Art of visiting will last a lifetime

Miriam Nelson
News Editor

I think the art of visiting is becoming a lost art. So many people spend so much time engaged with each other electronically that they forget how to listen and respond face to face.

People will always have and express strong opinions, but when they appear in a social media post, it’s easy to make assumptions that you want to avoid someone at all costs. That certainly cuts into your visiting pool. A good face-to-face visit gives you the chance to have an actual conversation and better understand someone’s opinion or to learn why they feel that way.

I know it’s popular to have some sort of family disaster movie about events with families that fight, but I really hope that is just Hollywood hype and not a true reflection of family gatherings. I can’t imagine why anyone would want to waste time with people they don’t really like.

Weddings are a time to gather and enjoy the company of family and friends. I was fortunate to be able to attend two this year, and I am thinking about them a lot this time of year as they hopefully enjoy celebrating their first Thanksgiving and Christmas while navigating their new roles as a couple. These two couples have been together for many years, so hopefully they have their social gatherings all figured out by now, but there is still something about that first celebration as a married couple that puts a little different spin on things.

Although most people don’t immediately think of funerals as a great time to get together, when it’s a celebration of a long life well lived, it can be tonic for the souls left behind while the mourners gather together. I had two funerals this year.

My aunt Helen’s brought her five children and all but two of my cousins together for the first time in many years. Being able to catch up on lives while sharing fond memories made for a very special time for me.

Recently a friend of the family passed and even though the funeral was in Minneapolis, the burial was here. He had left the area by the time I had arrived on the scene, but his parents were my neighbors, so I got to know him and his family over the years when they came back to visit.

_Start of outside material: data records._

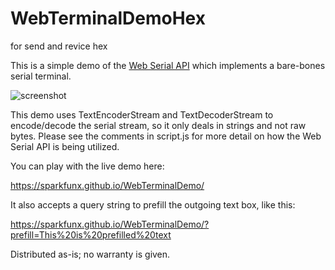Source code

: # WebTerminalDemoHex


for send and revice hex



This is a simple demo of the [Web Serial API](https://web.dev/serial/) which implements a bare-bones serial terminal.

![screenshot](https://github.com/sparkfunX/WebTerminalDemo/raw/main/img/scrot.png)

This demo uses TextEncoderStream and TextDecoderStream to encode/decode the serial stream, so it only deals in strings and not raw bytes.
Please see the comments in script.js for more detail on how the Web Serial API is being utilized. 

You can play with the live demo here:

https://sparkfunx.github.io/WebTerminalDemo/

It also accepts a query string to prefill the outgoing text box, like this:

https://sparkfunx.github.io/WebTerminalDemo/?prefill=This%20is%20prefilled%20text

Distributed as-is; no warranty is given.
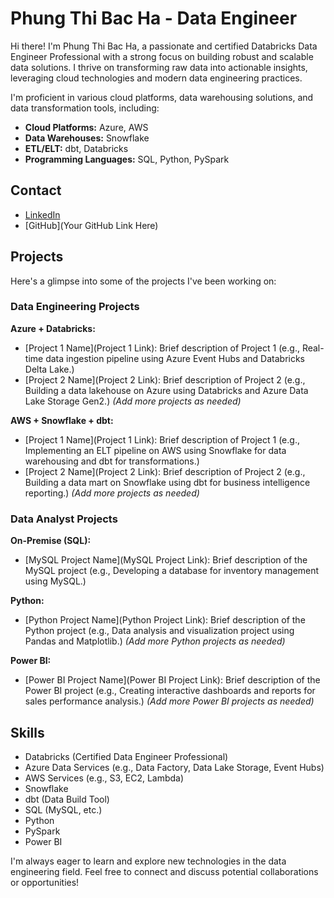 # Phung Thi Bac Ha - Data Engineer

Hi there! I'm Phung Thi Bac Ha, a passionate and certified Databricks Data Engineer Professional with a strong focus on building robust and scalable data solutions. I thrive on transforming raw data into actionable insights, leveraging cloud technologies and modern data engineering practices.

I'm proficient in various cloud platforms, data warehousing solutions, and data transformation tools, including:

*   **Cloud Platforms:** Azure, AWS
*   **Data Warehouses:** Snowflake
*   **ETL/ELT:** dbt, Databricks
*   **Programming Languages:** SQL, Python, PySpark

## Contact

*   [LinkedIn](www.linkedin.com/in/phung-thi-bac-ha)
*   [GitHub](Your GitHub Link Here)

## Projects

Here's a glimpse into some of the projects I've been working on:

### Data Engineering Projects

**Azure + Databricks:**

*   [Project 1 Name](Project 1 Link): Brief description of Project 1 (e.g., Real-time data ingestion pipeline using Azure Event Hubs and Databricks Delta Lake.)
*   [Project 2 Name](Project 2 Link): Brief description of Project 2 (e.g., Building a data lakehouse on Azure using Databricks and Azure Data Lake Storage Gen2.)
    *(Add more projects as needed)*

**AWS + Snowflake + dbt:**

*   [Project 1 Name](Project 1 Link): Brief description of Project 1 (e.g., Implementing an ELT pipeline on AWS using Snowflake for data warehousing and dbt for transformations.)
*   [Project 2 Name](Project 2 Link): Brief description of Project 2 (e.g., Building a data mart on Snowflake using dbt for business intelligence reporting.)
    *(Add more projects as needed)*

### Data Analyst Projects

**On-Premise (SQL):**

*   [MySQL Project Name](MySQL Project Link): Brief description of the MySQL project (e.g., Developing a database for inventory management using MySQL.)

**Python:**

*   [Python Project Name](Python Project Link): Brief description of the Python project (e.g., Data analysis and visualization project using Pandas and Matplotlib.)
    *(Add more Python projects as needed)*

**Power BI:**

*   [Power BI Project Name](Power BI Project Link): Brief description of the Power BI project (e.g., Creating interactive dashboards and reports for sales performance analysis.)
    *(Add more Power BI projects as needed)*

## Skills

*   Databricks (Certified Data Engineer Professional)
*   Azure Data Services (e.g., Data Factory, Data Lake Storage, Event Hubs)
*   AWS Services (e.g., S3, EC2, Lambda)
*   Snowflake
*   dbt (Data Build Tool)
*   SQL (MySQL, etc.)
*   Python
*   PySpark
*   Power BI

I'm always eager to learn and explore new technologies in the data engineering field. Feel free to connect and discuss potential collaborations or opportunities!
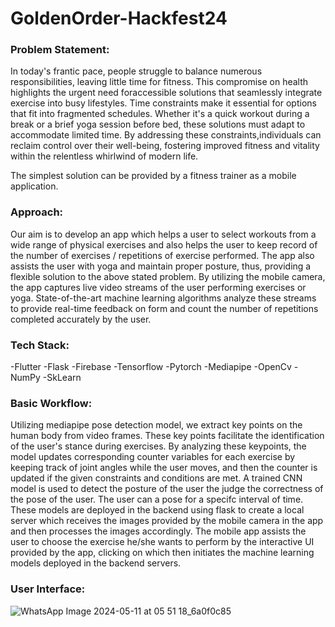 # GoldenOrder-Hackfest24

### Problem Statement:
In today's frantic pace, people struggle to balance numerous responsibilities, leaving little time for fitness. This compromise on health highlights the urgent need foraccessible solutions that seamlessly integrate exercise into busy lifestyles. Time constraints make it essential for options that fit into fragmented schedules. Whether it's a quick workout during a break or a brief yoga session before bed, these solutions must adapt to accommodate limited time. By addressing these constraints,individuals can reclaim control over their well-being, fostering improved fitness and vitality within the relentless whirlwind of modern life.

The simplest solution can be provided by a fitness trainer as a mobile application.

### Approach: 
Our aim is to develop an app which helps a user to select workouts from a wide range of physical exercises and also helps the user to keep record of the number of exercises / repetitions of exercise performed. The app also assists the user with yoga and maintain proper posture, thus, providing a flexible solution to the above stated problem.
By utilizing the mobile camera, the app captures live video streams of the user performing exercises or yoga. State-of-the-art machine learning algorithms analyze these streams to provide real-time feedback on form and count the number of repetitions completed accurately by the user.

### Tech Stack:

-Flutter
-Flask 
-Firebase
-Tensorflow
-Pytorch
-Mediapipe
-OpenCv
-NumPy
-SkLearn

### Basic Workflow:
Utilizing mediapipe pose detection model, we extract key points on the human body from video frames. These key points facilitate the identification of the user's stance during exercises. By analyzing these keypoints, the model updates corresponding counter variables for each exercise by keeping track of joint angles while the user moves, and then the counter is updated if the given constraints and conditions are met.
A trained CNN model is used to detect the posture of the user the judge the correctness of the pose of the user. The user can a pose for a specifc interval of time.
These models are deployed in the backend using flask to create a local server which receives the images provided by the mobile camera in the app and then processes the images accordingly.
The mobile app assists the user to choose the exercise he/she wants to perform by the interactive UI provided by the app, clicking on which then initiates the machine learning models deployed in the backend servers.

### User Interface:
![WhatsApp Image 2024-05-11 at 05 51 18_6a0f0c85](https://github.com/SaurikSaha/GoldenOrder-Hackfest24/assets/138333445/cabc8ba2-14d4-4c9c-bc63-165899d1a590)
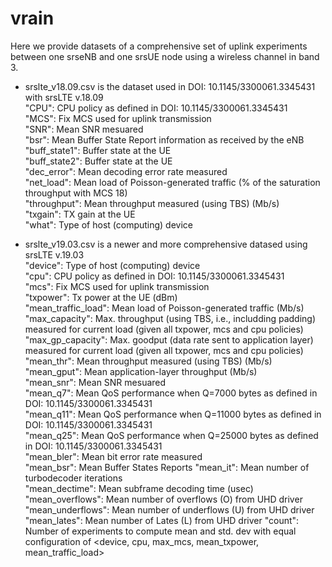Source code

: # vrain

Here we provide datasets of a comprehensive set of uplink experiments between one srseNB and one srsUE node using a wireless channel in band 3.  

- srslte_v18.09.csv is the dataset used in DOI: 10.1145/3300061.3345431 with srsLTE v.18.09  
"CPU": CPU policy as defined in DOI: 10.1145/3300061.3345431  
"MCS": Fix MCS used for uplink transmission  
"SNR": Mean SNR mesuared  
"bsr": Mean Buffer State Report information as received by the eNB  
"buff_state1": Buffer state at the UE  
"buff_state2": Buffer state at the UE  
"dec_error": Mean decoding error rate measured  
"net_load": Mean load of Poisson-generated traffic (% of the saturation throughput with MCS 18)  
"throughput": Mean throughput measured (using TBS) (Mb/s)  
"txgain": TX gain at the UE  
"what": Type of host (computing) device  


- srslte_v19.03.csv is a newer and more comprehensive datased using srsLTE v.19.03  
"device": Type of host (computing) device  
"cpu": CPU policy as defined in DOI: 10.1145/3300061.3345431  
"mcs": Fix MCS used for uplink transmission  
"txpower": Tx power at the UE (dBm)  
"mean_traffic_load": Mean load of Poisson-generated traffic (Mb/s)  
"max_capacity": Max. throughput (using TBS, i.e., includding padding) measured for current load (given all txpower, mcs and cpu policies)
"max_gp_capacity": Max. goodput (data rate sent to application layer) measured for current load (given all txpower, mcs and cpu policies)
"mean_thr": Mean throughput measured (using TBS) (Mb/s)  
"mean_gput": Mean application-layer throughput (Mb/s)  
"mean_snr": Mean SNR mesuared  
"mean_q7": Mean QoS performance when Q=7000 bytes as defined in DOI: 10.1145/3300061.3345431  
"mean_q11": Mean QoS performance when Q=11000 bytes as defined in DOI: 10.1145/3300061.3345431  
"mean_q25": Mean QoS performance when Q=25000 bytes as defined in DOI: 10.1145/3300061.3345431  
"mean_bler": Mean bit error rate measured  
"mean_bsr": Mean Buffer States Reports
"mean_it": Mean number of turbodecoder iterations  
"mean_dectime": Mean subframe decoding time (usec)  
"mean_overflows": Mean number of overflows (O) from UHD driver  
"mean_underflows": Mean number of underflows (U) from UHD driver  
"mean_lates": Mean number of Lates (L) from UHD driver
"count": Number of experiments to compute mean and std. dev with equal configuration of <device, cpu, max_mcs, mean_txpower, mean_traffic_load>

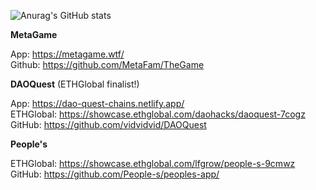![Anurag's GitHub stats](https://github-readme-stats.vercel.app/api?username=vidvidvid&show_icons=true&theme=tokyonight)

**MetaGame**

App: https://metagame.wtf/  
Github: https://github.com/MetaFam/TheGame

**DAOQuest** (ETHGlobal finalist!)

App: https://dao-quest-chains.netlify.app/  
ETHGlobal: https://showcase.ethglobal.com/daohacks/daoquest-7cogz  
GitHub: https://github.com/vidvidvid/DAOQuest

**People's**

ETHGlobal: https://showcase.ethglobal.com/lfgrow/people-s-9cmwz  
GitHub: https://github.com/People-s/peoples-app/


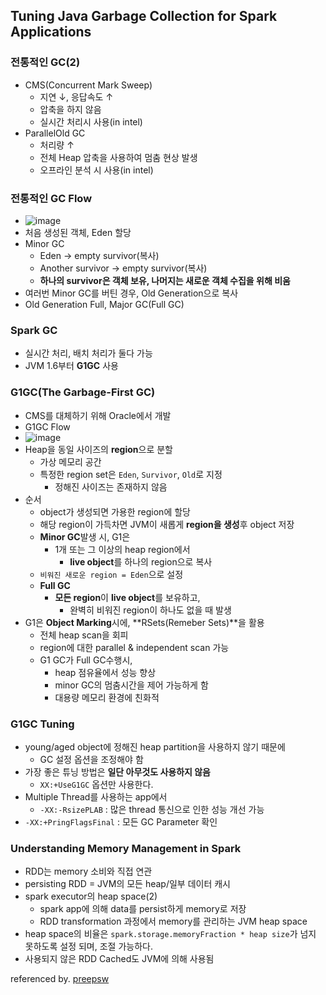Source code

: ## Tuning Java Garbage Collection for Spark Applications
### 전통적인 GC(2)
- CMS(Concurrent Mark Sweep)
    - 지연 ↓, 응답속도 ↑
    - 압축을 하지 않음
    - 실시간 처리시 사용(in intel)
- ParallelOld GC
    - 처리량 ↑
    - 전체 Heap 압축을 사용하여 멈춤 현상 발생
    - 오프라인 분석 시 사용(in intel)

### 전통적인 GC Flow
- ![image](https://user-images.githubusercontent.com/10006290/50391380-664fdc80-0787-11e9-893b-f953f08a9d48.png)
- 처음 생성된 객체, Eden 할당 
- Minor GC
    - Eden -> empty survivor(복사)
    - Another survivor -> empty survivor(복사)
    - **하나의 survivor은 객체 보유, 나머지는 새로운 객체 수집을 위해 비움**
- 여러번 Minor GC를 버틴 경우, Old Generation으로 복사 
- Old Generation Full, Major GC(Full GC)

### Spark GC
- 실시간 처리, 배치 처리가 둘다 가능 
- JVM 1.6부터 **G1GC** 사용 

### G1GC(The Garbage-First GC)
- CMS를 대체하기 위해 Oracle에서 개발
- G1GC Flow
- ![image](https://user-images.githubusercontent.com/10006290/50391416-fe4dc600-0787-11e9-9b45-8a512b0684d3.png)
- Heap을 동일 사이즈의 **region**으로 분할 
    - 가상 메모리 공간 
    - 특정한 region set은 `Eden`, `Survivor`, `Old`로 지정 
        - 정해진 사이즈는 존재하지 않음
- 순서 
    - object가 생성되면 가용한 region에 할당 
    - 해당 region이 가득차면 JVM이 새롭게 **region을 생성**후 object 저장 
    - **Minor GC**발생 시, G1은
        - 1개 또는 그 이상의 heap region에서 
            - **live object**를 하나의 region으로 복사
    - `비워진 새로운 region = Eden`으로 설정
    - **Full GC**
        - **모든 region**이 **live object**를 보유하고,
            - 완벽히 비워진 region이 하나도 없을 때 발생
- G1은 **Object Marking**시에, **RSets(Remeber Sets)**을 활용
    - 전체 heap scan을 회피 
    - region에 대한 parallel & independent scan 가능
    - G1 GC가 Full GC수행시,
        - heap 점유율에서 성능 향상 
        - minor GC의 멈춤시간을 제어 가능하게 함 
        - 대용량 메모리 환경에 친화적 

### G1GC Tuning
- young/aged object에 정해진 heap partition을 사용하지 않기 때문에 
    - GC 설정 옵션을 조정해야 함
- 가장 좋은 튜닝 방법은 **일단 아무것도 사용하지 않음**
    - `XX:+UseG1GC` 옵션만 사용한다.
- Multiple Thread를 사용하는 app에서
    - `-XX:-RsizePLAB` : 많은 thread 통신으로 인한 성능 개선 가능
- `-XX:+PringFlagsFinal` : 모든 GC Parameter 확인

### Understanding Memory Management in Spark
- RDD는 memory 소비와 직접 연관 
- persisting RDD = JVM의 모든 heap/일부 데이터 캐시
- spark executor의 heap space(2)
    - spark app에 의해 data를 persist하게 memory로 저장 
    - RDD transformation 과정에서 memory를 관리하는 JVM heap space
- heap space의 비율은 `spark.storage.memoryFraction * heap size`가 넘지 못하도록 설정 되며, 조절 가능하다.
- 사용되지 않은 RDD Cached도 JVM에 의해 사용됨 


referenced by. [preepsw](http://blog.naver.com/PostView.nhn?blogId=freepsw&logNo=220680331433)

His parents were 20 years older than mine and his children were about 10 years younger than me, so I basically got to have three sets of memories. His siblings were all older than me and lived farther away, but visiting with my neighbor kept me current with their lives. Seeing them and their children and grandkids at the burial helped me remember the importance of gathering with family and friends.

You realize that at some point, you may never see some people ever again as time and distance take a toll on all of us. I guess that’s why I am thankful that I learned from my parents the art of visiting. Being able to relate to people — whether it’s meeting new friends or cherishing the old — only happens when you’re willing to spend some quality face time together.

As the holiday season approaches, I get excited to know I will be getting together with friends and family fully engaged in my favorite hobby — visiting.